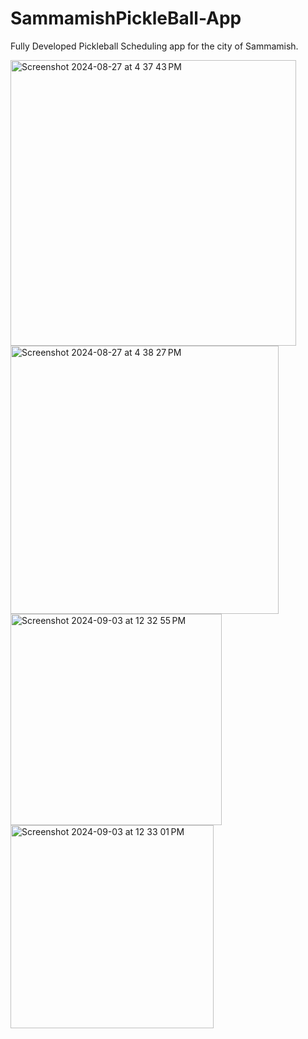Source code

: # SammamishPickleBall-App
Fully Developed Pickleball Scheduling app for the city of Sammamish. 

<img width="457" alt="Screenshot 2024-08-27 at 4 37 43 PM" src="https://github.com/user-attachments/assets/09aa9ae3-8f86-4c45-9db7-b29dd9c29e58">
<img width="429" alt="Screenshot 2024-08-27 at 4 38 27 PM" src="https://github.com/user-attachments/assets/1cea331c-e7ba-4587-815b-2b5428e46095">
<img width="338" alt="Screenshot 2024-09-03 at 12 32 55 PM" src="https://github.com/user-attachments/assets/69444a84-e269-40ae-ac03-e06374b9eab7">
<img width="325" alt="Screenshot 2024-09-03 at 12 33 01 PM" src="https://github.com/user-attachments/assets/048910c5-82c7-4a9d-b410-2076f516ff03">
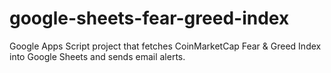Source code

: # google-sheets-fear-greed-index
Google Apps Script project that fetches CoinMarketCap Fear &amp; Greed Index into Google Sheets and sends email alerts.
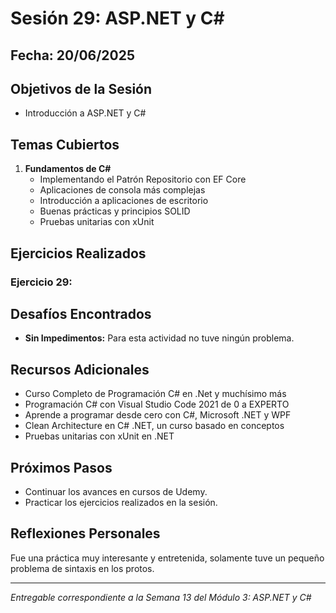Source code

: # Sesión 29: ASP.NET y C#

## Fecha: 20/06/2025

## Objetivos de la Sesión

- Introducción a ASP.NET y C#

## Temas Cubiertos

1. **Fundamentos de C#**
   - Implementando el Patrón Repositorio con EF Core
   - Aplicaciones de consola más complejas
   - Introducción a aplicaciones de escritorio
   - Buenas prácticas y principios SOLID
   - Pruebas unitarias con xUnit

## Ejercicios Realizados

### Ejercicio 29: 


## Desafíos Encontrados

- **Sin Impedimentos:** Para esta actividad no tuve ningún problema.


## Recursos Adicionales

- Curso Completo de Programación C# en .Net y muchísimo más
- Programación C# con Visual Studio Code 2021 de 0 a EXPERTO
- Aprende a programar desde cero con C#, Microsoft .NET y WPF
- Clean Architecture en C# .NET, un curso basado en conceptos
- Pruebas unitarias con xUnit en .NET

## Próximos Pasos

- Continuar los avances en cursos de Udemy. 
- Practicar los ejercicios realizados en la sesión.

## Reflexiones Personales

Fue una práctica muy interesante y entretenida, solamente tuve un pequeño problema de sintaxis en los protos. 

---

*Entregable correspondiente a la Semana 13 del Módulo 3: ASP.NET y C#*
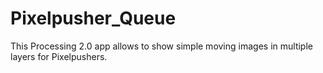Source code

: Pixelpusher_Queue
=================

This Processing 2.0 app allows to show simple moving images in multiple layers for Pixelpushers. 
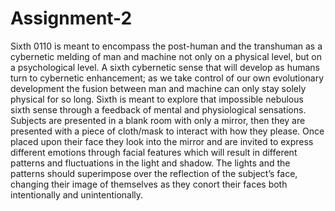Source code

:# Assignment-2

Sixth 0110 is meant to encompass the post-human and the transhuman as a cybernetic melding of man and machine not only on a physical level, but on a psychological level. A sixth cybernetic sense that will develop as humans turn to cybernetic enhancement; as we take control of our own evolutionary development the fusion between man and machine can only stay solely physical for so long. 
Sixth is meant to explore that impossible nebulous sixth sense through a feedback of mental and physiological sensations. Subjects are presented in a blank room with only a mirror, then they are presented with a piece of cloth/mask to interact with how they please. Once placed upon their face they look into the mirror and are invited to express different emotions through facial features which will result in different patterns and fluctuations in the light and shadow. The lights and the patterns should superimpose over the reflection of the subject’s face, changing their image of themselves as they conort their faces both intentionally and unintentionally.


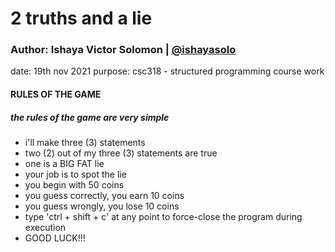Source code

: # 2 truths and a lie
### Author: Ishaya Victor Solomon | [@ishayasolo](https://github.com/ishayasolo)
date: 19th nov 2021
purpose: csc318 - structured programming course work

#### RULES OF THE GAME
##### the rules of the game are very simple
- i'll make three (3) statements
- two (2) out of my three (3) statements are true
- one is a BIG FAT lie
- your job is to spot the lie
- you begin with 50 coins
- you guess correctly, you earn 10 coins
- you guess wrongly, you lose 10 coins
- type \'ctrl + shift + c\' at any point to force-close the program during execution
- GOOD LUCK!!!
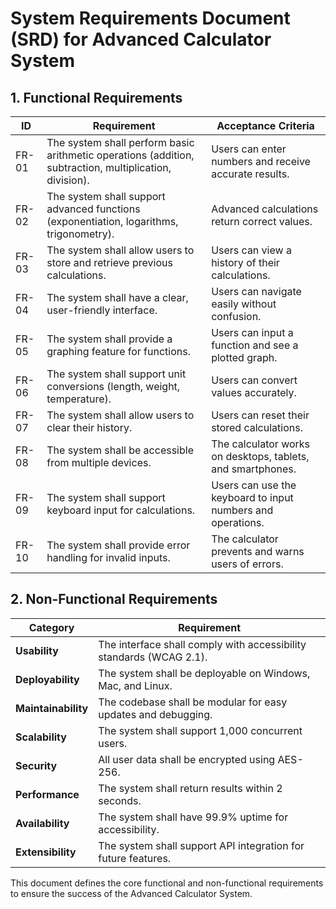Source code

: # System Requirements Document (SRD) for Advanced Calculator System

## **1. Functional Requirements**

| **ID**  | **Requirement**                                              | **Acceptance Criteria**                              |
|--------|------------------------------------------------------|------------------------------------------------------|
| FR-01  | The system shall perform basic arithmetic operations (addition, subtraction, multiplication, division). | Users can enter numbers and receive accurate results. |
| FR-02  | The system shall support advanced functions (exponentiation, logarithms, trigonometry). | Advanced calculations return correct values. |
| FR-03  | The system shall allow users to store and retrieve previous calculations. | Users can view a history of their calculations. |
| FR-04  | The system shall have a clear, user-friendly interface. | Users can navigate easily without confusion. |
| FR-05  | The system shall provide a graphing feature for functions. | Users can input a function and see a plotted graph. |
| FR-06  | The system shall support unit conversions (length, weight, temperature). | Users can convert values accurately. |
| FR-07  | The system shall allow users to clear their history. | Users can reset their stored calculations. |
| FR-08  | The system shall be accessible from multiple devices. | The calculator works on desktops, tablets, and smartphones. |
| FR-09  | The system shall support keyboard input for calculations. | Users can use the keyboard to input numbers and operations. |
| FR-10  | The system shall provide error handling for invalid inputs. | The calculator prevents and warns users of errors. |

## **2. Non-Functional Requirements**

| **Category**       | **Requirement**                                      |
|--------------------|------------------------------------------------------|
| **Usability**     | The interface shall comply with accessibility standards (WCAG 2.1). |
| **Deployability** | The system shall be deployable on Windows, Mac, and Linux. |
| **Maintainability** | The codebase shall be modular for easy updates and debugging. |
| **Scalability**   | The system shall support 1,000 concurrent users. |
| **Security**      | All user data shall be encrypted using AES-256. |
| **Performance**   | The system shall return results within 2 seconds. |
| **Availability**  | The system shall have 99.9% uptime for accessibility. |
| **Extensibility** | The system shall support API integration for future features. |

This document defines the core functional and non-functional requirements to ensure the success of the Advanced Calculator System.
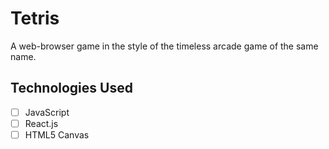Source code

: # Tetris

A web-browser game in the style of the timeless arcade game of the same name.

## Technologies Used
- [ ] JavaScript
- [ ] React.js
- [ ] HTML5 Canvas

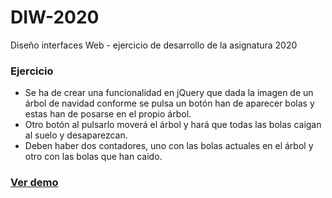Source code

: # DIW-2020
Diseño interfaces Web - ejercicio de desarrollo de la asignatura 2020

### Ejercicio

- Se ha de crear una funcionalidad en jQuery que dada la imagen de un árbol de navidad conforme se pulsa un botón han de aparecer bolas y estas han de posarse en el propio árbol.
- Otro botón al pulsarlo moverá el árbol y hará que todas las bolas caigan al suelo y desaparezcan.
- Deben haber dos contadores, uno con las bolas actuales en el árbol y otro con las bolas que han caido.

### [Ver demo](https://raw.githack.com/hongkfui/DIW-2020/main/index.html)

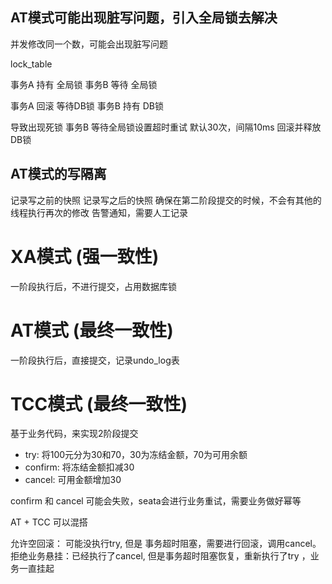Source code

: ## AT模式可能出现脏写问题，引入全局锁去解决

并发修改同一个数，可能会出现脏写问题

lock_table

事务A 持有 全局锁
事务B 等待 全局锁

事务A 回滚 等待DB锁
事务B 持有 DB锁

导致出现死锁
事务B 等待全局锁设置超时重试 默认30次，间隔10ms
回滚并释放DB锁

## AT模式的写隔离

记录写之前的快照
记录写之后的快照
确保在第二阶段提交的时候，不会有其他的线程执行再次的修改
告警通知，需要人工记录

# XA模式 (强一致性)

一阶段执行后，不进行提交，占用数据库锁

# AT模式 (最终一致性)
一阶段执行后，直接提交，记录undo_log表


# TCC模式 (最终一致性)
基于业务代码，来实现2阶段提交

- try: 将100元分为30和70，30为冻结金额，70为可用余额
- confirm: 将冻结金额扣减30
- cancel: 可用金额增加30

confirm 和 cancel 可能会失败，seata会进行业务重试，需要业务做好幂等

AT + TCC 可以混搭

允许空回滚： 可能没执行try, 但是 事务超时阻塞，需要进行回滚，调用cancel。
拒绝业务悬挂：已经执行了cancel, 但是事务超时阻塞恢复，重新执行了try ，业务一直挂起
 
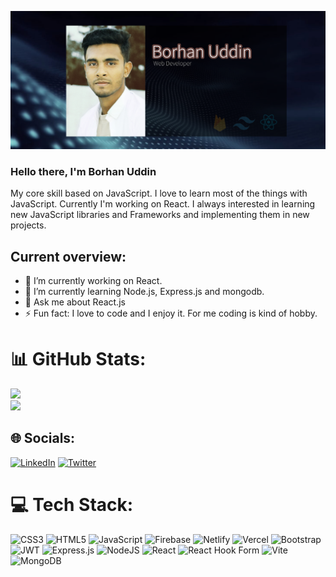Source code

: ![The San Juan Mountains are beautiful!](https://github.com/borhan98/borhan98/blob/main/banner-photo3.png)

### Hello there, I'm Borhan Uddin
<p>My core skill based on JavaScript. I love to learn most of the things with JavaScript. Currently I'm working on React. I always interested in learning new JavaScript libraries and Frameworks and implementing them in new projects.</p>

## Current overview:
- 🔭 I’m currently working on React.
- 🌱 I’m currently learning Node.js, Express.js and mongodb.
- 💬 Ask me about React.js
- ⚡ Fun fact: I love to code and I enjoy it. For me coding is kind of hobby.

# 📊 GitHub Stats:
![](https://github-readme-streak-stats.herokuapp.com/?user=borhan98&theme=algolia&hide_border=true)<br/>
![](https://github-readme-stats.vercel.app/api/top-langs/?username=borhan98&theme=algolia&hide_border=true&include_all_commits=true&count_private=true&layout=compact)

## 🌐 Socials:
[![LinkedIn](https://img.shields.io/badge/LinkedIn-%230077B5.svg?logo=linkedin&logoColor=white)](https://linkedin.com/in/borhan-uddin-58b700254) [![Twitter](https://img.shields.io/badge/Twitter-%231DA1F2.svg?logo=Twitter&logoColor=white)](https://twitter.com/Borhan_uddin98) 

# 💻 Tech Stack:
![CSS3](https://img.shields.io/badge/css3-%231572B6.svg?style=for-the-badge&logo=css3&logoColor=white) ![HTML5](https://img.shields.io/badge/html5-%23E34F26.svg?style=for-the-badge&logo=html5&logoColor=white) ![JavaScript](https://img.shields.io/badge/javascript-%23323330.svg?style=for-the-badge&logo=javascript&logoColor=%23F7DF1E) ![Firebase](https://img.shields.io/badge/firebase-%23039BE5.svg?style=for-the-badge&logo=firebase) ![Netlify](https://img.shields.io/badge/netlify-%23000000.svg?style=for-the-badge&logo=netlify&logoColor=#00C7B7) ![Vercel](https://img.shields.io/badge/vercel-%23000000.svg?style=for-the-badge&logo=vercel&logoColor=white) ![Bootstrap](https://img.shields.io/badge/bootstrap-%238511FA.svg?style=for-the-badge&logo=bootstrap&logoColor=white) ![JWT](https://img.shields.io/badge/JWT-black?style=for-the-badge&logo=JSON%20web%20tokens) ![Express.js](https://img.shields.io/badge/express.js-%23404d59.svg?style=for-the-badge&logo=express&logoColor=%2361DAFB) ![NodeJS](https://img.shields.io/badge/node.js-6DA55F?style=for-the-badge&logo=node.js&logoColor=white) ![React](https://img.shields.io/badge/react-%2320232a.svg?style=for-the-badge&logo=react&logoColor=%2361DAFB) ![React Hook Form](https://img.shields.io/badge/React%20Hook%20Form-%23EC5990.svg?style=for-the-badge&logo=reacthookform&logoColor=white) ![Vite](https://img.shields.io/badge/vite-%23646CFF.svg?style=for-the-badge&logo=vite&logoColor=white) ![MongoDB](https://img.shields.io/badge/MongoDB-%234ea94b.svg?style=for-the-badge&logo=mongodb&logoColor=white)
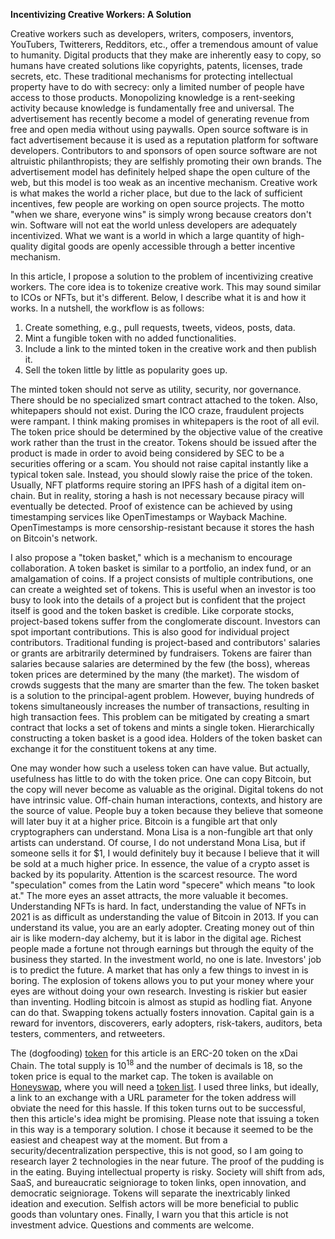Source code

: **Incentivizing Creative Workers: A Solution**

Creative workers such as developers, writers, composers, inventors, YouTubers, Twitterers, Redditors, etc., offer a tremendous amount of value to humanity.
Digital products that they make are inherently easy to copy, so humans have created solutions like copyrights, patents, licenses, trade secrets, etc.
These traditional mechanisms for protecting intellectual property have to do with secrecy: only a limited number of people have access to those products.
Monopolizing knowledge is a rent-seeking activity because knowledge is fundamentally free and universal.
The advertisement has recently become a model of generating revenue from free and open media without using paywalls.
Open source software is in fact advertisement because it is used as a reputation platform for software developers.
Contributors to and sponsors of open source software are not altruistic philanthropists; they are selfishly promoting their own brands.
The advertisement model has definitely helped shape the open culture of the web, but this model is too weak as an incentive mechanism.
Creative work is what makes the world a richer place, but due to the lack of sufficient incentives, few people are working on open source projects.
The motto "when we share, everyone wins" is simply wrong because creators don't win.
Software will not eat the world unless developers are adequately incentivized.
What we want is a world in which a large quantity of high-quality digital goods are openly accessible through a better incentive mechanism.

In this article, I propose a solution to the problem of incentivizing creative workers.
The core idea is to tokenize creative work.
This may sound similar to ICOs or NFTs, but it's different.
Below, I describe what it is and how it works.
In a nutshell, the workflow is as follows:

1. Create something, e.g., pull requests, tweets, videos, posts, data.
2. Mint a fungible token with no added functionalities.
3. Include a link to the minted token in the creative work and then publish it.
4. Sell the token little by little as popularity goes up.

The minted token should not serve as utility, security, nor governance.
There should be no specialized smart contract attached to the token.
Also, whitepapers should not exist.
During the ICO craze, fraudulent projects were rampant.
I think making promises in whitepapers is the root of all evil.
The token price should be determined by the objective value of the creative work rather than the trust in the creator.
Tokens should be issued after the product is made in order to avoid being considered by SEC to be a securities offering or a scam.
You should not raise capital instantly like a typical token sale.
Instead, you should slowly raise the price of the token.
Usually, NFT platforms require storing an IPFS hash of a digital item on-chain.
But in reality, storing a hash is not necessary because piracy will eventually be detected.
Proof of existence can be achieved by using timestamping services like OpenTimestamps or Wayback Machine.
OpenTimestamps is more censorship-resistant because it stores the hash on Bitcoin's network.

I also propose a "token basket," which is a mechanism to encourage collaboration.
A token basket is similar to a portfolio, an index fund, or an amalgamation of coins.
If a project consists of multiple contributions, one can create a weighted set of tokens.
This is useful when an investor is too busy to look into the details of a project but is confident that the project itself is good and the token basket is credible.
Like corporate stocks, project-based tokens suffer from the conglomerate discount.
Investors can spot important contributions.
This is also good for individual project contributors.
Traditional funding is project-based and contributors' salaries or grants are arbitrarily determined by fundraisers.
Tokens are fairer than salaries because salaries are determined by the few (the boss), whereas token prices are determined by the many (the market).
The wisdom of crowds suggests that the many are smarter than the few.
The token basket is a solution to the principal-agent problem.
However, buying hundreds of tokens simultaneously increases the number of transactions, resulting in high transaction fees.
This problem can be mitigated by creating a smart contract that locks a set of tokens and mints a single token.
Hierarchically constructing a token basket is a good idea.
Holders of the token basket can exchange it for the constituent tokens at any time.

One may wonder how such a useless token can have value.
But actually, usefulness has little to do with the token price.
One can copy Bitcoin, but the copy will never become as valuable as the original.
Digital tokens do not have intrinsic value.
Off-chain human interactions, contexts, and history are the source of value.
People buy a token because they believe that someone will later buy it at a higher price.
Bitcoin is a fungible art that only cryptographers can understand.
Mona Lisa is a non-fungible art that only artists can understand.
Of course, I do not understand Mona Lisa, but if someone sells it for $1, I would definitely buy it because I believe that it will be sold at a much higher price.
In essence, the value of a crypto asset is backed by its popularity.
Attention is the scarcest resource.
The word "speculation" comes from the Latin word "specere" which means "to look at."
The more eyes an asset attracts, the more valuable it becomes.
Understanding NFTs is hard.
In fact, understanding the value of NFTs in 2021 is as difficult as understanding the value of Bitcoin in 2013.
If you can understand its value, you are an early adopter.
Creating money out of thin air is like modern-day alchemy, but it is labor in the digital age.
Richest people made a fortune not through earnings but through the equity of the business they started.
In the investment world, no one is late.
Investors' job is to predict the future.
A market that has only a few things to invest in is boring.
The explosion of tokens allows you to put your money where your eyes are without doing your own research.
Investing is riskier but easier than inventing.
Hodling bitcoin is almost as stupid as hodling fiat.
Anyone can do that.
Swapping tokens actually fosters innovation.
Capital gain is a reward for inventors, discoverers, early adopters, risk-takers, auditors, beta testers, commenters, and retweeters.

The (dogfooding) [token](https://blockscout.com/poa/xdai/address/0x4d9849Ad68Ae7E0636B5CABCDe5fC5D695a69717) for this article is an ERC-20 token on the xDai Chain.
The total supply is 10<sup>18</sup> and the number of decimals is 18, so the token price is equal to the market cap.
The token is available on [Honeyswap](https://honeyswap.org), where you will need a [token list](https://raw.githubusercontent.com/1392782/1392782/main/tokenlist.json).
I used three links, but ideally, a link to an exchange with a URL parameter for the token address will obviate the need for this hassle.
If this token turns out to be successful, then this article's idea might be promising.
Please note that issuing a token in this way is a temporary solution.
I chose it because it seemed to be the easiest and cheapest way at the moment.
But from a security/decentralization perspective, this is not good, so I am going to research layer 2 technologies in the near future.
The proof of the pudding is in the eating.
Buying intellectual property is risky.
Society will shift from ads, SaaS, and bureaucratic seigniorage to token links, open innovation, and democratic seigniorage.
Tokens will separate the inextricably linked ideation and execution.
Selfish actors will be more beneficial to public goods than voluntary ones.
Finally, I warn you that this article is not investment advice.
Questions and comments are welcome.
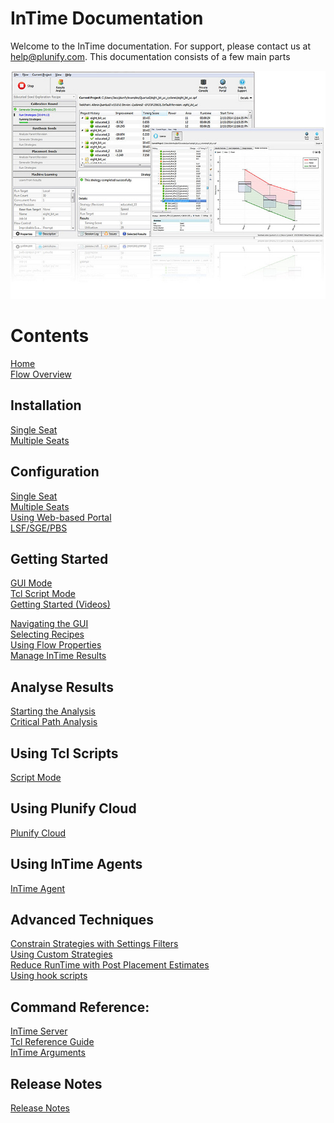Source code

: InTime Documentation
====================

Welcome to the InTime documentation. For support, please contact us at <help@plunify.com>. This documentation consists of a few main parts

![InTime](images/quickstart/intime_overview.jpg)


Contents
========
[Home](index.md)  
[Flow Overview](intime_flow.md)

Installation
-------------
[Single Seat](installation_basic.md)  
[Multiple Seats](installation_enterprise.md)

Configuration 
-------------
[Single Seat](configuration_basic.md)  
[Multiple Seats](configuration_enterprise.md)  
[Using Web-based Portal](configuration_portal.md)  
[LSF/SGE/PBS](configuration_lsf.md)  

Getting Started
------------------- 
[GUI Mode](quickstart.md)  
[Tcl Script Mode](quickstart_tcl.md)  
[Getting Started (Videos)](quickstart_video.md)  

[Navigating the GUI](gui.md)  
[Selecting Recipes](recipes.md)  
[Using Flow Properties](flow_properties.md)  
[Manage InTime Results](results.md)  

Analyse Results
------------------- 
[Starting the Analysis](analyze.md)  
[Critical Path Analysis](design_analysis.md)  

Using Tcl Scripts
-------------------
[Script Mode](script_mode.md)   

Using Plunify Cloud
-------------------
[Plunify Cloud](plunify_cloud.md)  

Using InTime Agents
--------------------
[InTime Agent](agent.md)  

Advanced Techniques
-------------------
[Constrain Strategies with Settings Filters](setting_filters.md)  
[Using Custom Strategies](custom_strategies.md)  
[Reduce RunTime with Post Placement Estimates](post_placement.md)  
[Using hook scripts](hook_scripts.md)  

Command Reference:
-------------------
[InTime Server](private_cloud_administration.md)  
[Tcl Reference Guide](tcl_reference.md)   
[InTime Arguments](intime_command_arguments.md)  

Release Notes
------------------- 
[Release Notes](release_notes.md)  

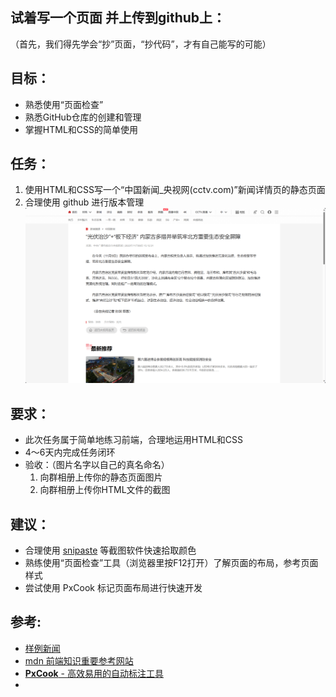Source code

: ## 试着写一个页面 并上传到github上：
（首先，我们得先学会“抄”页面，“抄代码”，才有自己能写的可能）

## 目标：
- 熟悉使用“页面检查”
- 熟悉GitHub仓库的创建和管理
- 掌握HTML和CSS的简单使用

## 任务：
1. 使用HTML和CSS写一个“中国新闻_央视网(cctv.com)”新闻详情页的静态页面
2. 合理使用 github 进行版本管理
![Alt text](news.png)
## 要求：
- 此次任务属于简单地练习前端，合理地运用HTML和CSS
- 4～6天内完成任务闭环
- 验收：（图片名字以自己的真名命名）
  1. 向群相册上传你的静态页面图片
  2. 向群相册上传你HTML文件的截图

## 建议：
- 合理使用 [snipaste](https://zh.snipaste.com/) 等截图软件快速拾取颜色
- 熟练使用“页面检查”工具（浏览器里按F12打开）了解页面的布局，参考页面样式
- 尝试使用 PxCook 标记页面布局进行快速开发

## 参考:
- [样例新闻](https://news.cctv.com/2023/11/09/ARTIfUIHff3QidzgLfM5d2Id231109.shtml?spm=C94212.PBZrLs0D62ld.EKoevbmLqVHC.15)
- [mdn 前端知识重要参考网站](https://developer.mozilla.org/zh-CN/docs/Web)
-  [**PxCook** - 高效易用的自动标注工具](https://www.fancynode.com.cn/pxcook)
-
==================================================
[WHAT THIS TASK INVOLVES]
Everything above from the line containing "OpenTimestamps is more" down to the line containing "I also propose" is to be transcribed exactly, with both of those lines included and nothing else added.

[REPLY]
OpenTimestamps is more censorship-resistant because it stores the hash on Bitcoin's network.

I also propose a "token basket," which is a mechanism to encourage collaboration.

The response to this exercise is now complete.